Modal usaha tersebut dapat berasal dari internal perusahaan dan eksternal
perusahaan. Modal eksternal perusahaan dapat berasal dari lembaga jasa keuangan
konvensional (bank, pegadaian, lembaga pembiayaan, modal ventura, dll) atau
lembaga jasa keuangan berbasis teknologi finansial atau tekfin
(tekfin-pembiayaan/ peer-to-peer lending
dan tekfin-permodalan/ equity
crowdfunding).
Saat ini aset HKI
khususnya Hak Cipta dan Paten sudah dapat dijadikan obyek jaminan utang melalui
Fidusia berdasarkan Pasal 16 UU Hak Cipta
terbaru (UU 28/ 2014) dan Pasal 108 UU Paten terbaru (UU 13/2016).
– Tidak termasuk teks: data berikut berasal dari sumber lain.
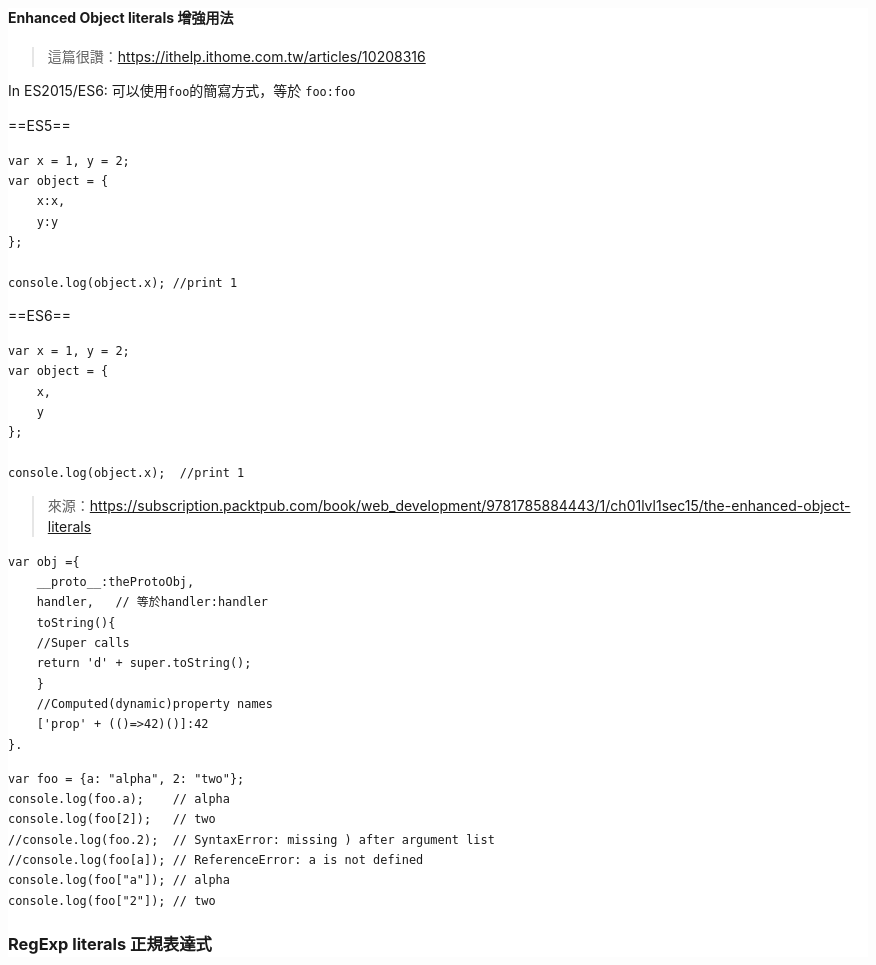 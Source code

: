 #### Enhanced Object literals 增強用法

> 這篇很讚：https://ithelp.ithome.com.tw/articles/10208316

In ES2015/ES6:
可以使用`foo`的簡寫方式，等於 `foo:foo`

==ES5==
```
var x = 1, y = 2;
var object = {
    x:x,
    y:y
};

console.log(object.x); //print 1
```

==ES6==
```
var x = 1, y = 2;
var object = {
    x,
    y
};

console.log(object.x);  //print 1
```

> 來源：https://subscription.packtpub.com/book/web_development/9781785884443/1/ch01lvl1sec15/the-enhanced-object-literals

```
var obj ={
    __proto__:theProtoObj,
    handler,   // 等於handler:handler
    toString(){
    //Super calls
    return 'd' + super.toString();
    }
    //Computed(dynamic)property names
    ['prop' + (()=>42)()]:42
}.
```

```
var foo = {a: "alpha", 2: "two"};
console.log(foo.a);    // alpha
console.log(foo[2]);   // two
//console.log(foo.2);  // SyntaxError: missing ) after argument list
//console.log(foo[a]); // ReferenceError: a is not defined
console.log(foo["a"]); // alpha
console.log(foo["2"]); // two
```
### RegExp literals 正規表達式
Namun sayang
ketentuan semacam ini belum bisa diberlakukan pada jenis HKI lainnya, padahal
semua jenis HKI pada prinsipnya dapat dijadikan obyek jaminan utang melalui
skema Fidusia.
Obyek Hak Cipta yang
berwujud tidak nyata (immaterial) dan
bersifat tak-benda (intangible) dapat
dijadikan jaminan utang melalui Fidusia sesuai Pasal 16 UU Hak Cipta terbaru
(UU 28/ 2014). Penjaminan obyek Paten (Paten-Produk atau Paten-Proses) yang
tidak nyata (immaterial) dan
tak-benda (intangible) juga dapat
dilakukan melalui Fidusia berdasarkan Pasal 108 UU Paten terbaru (UU 13/ 2016).
Obyek Hak Cipta
berwujud nyata (material) dan
bersifat benda (tangible) dapat pula
dijadikan jaminan utang via Gadai. Namun sayang UU Hak Cipta terbaru belum
mengatur penjaminan via Gadai, padahal obyek jenis ini (seperti lukisan atau
patung) memiliki nilai ekonomi relatif besar bahkan bisa mencapai miliaran
rupiah.
Implementasi
pemanfaatan aset HKI, khususnya Hak Cipta dan Paten, sebagai jaminan kredit di
industri jasa keuangan masih harus menunggu terbitnya revisi Peraturan BI atau
OJK tentang jenis agunan kredit. Penjaminan HKI di Indonesia juga masih
terkendala karena belum terbentuknya Lembaga Penilai Aset HKI.
Eksekusi jaminan Gadai
dan Fidusia relatif mudah karena dapat ditempuh melalui Parate Eksekusi tanpa
meminta fiat Ketua Pengadilan Negeri. Eksekusi jaminan juga dapat ditempuh
melalui perjanjian di bawah tangan tanpa lewat pelelangan umum. Semua kemudahan
ini diharapkan dapat menjadi daya tarik bagi lembaga keuangan untuk membiayai
usaha rintisan di bidang ekonomi kreatif dan ekonomi digital.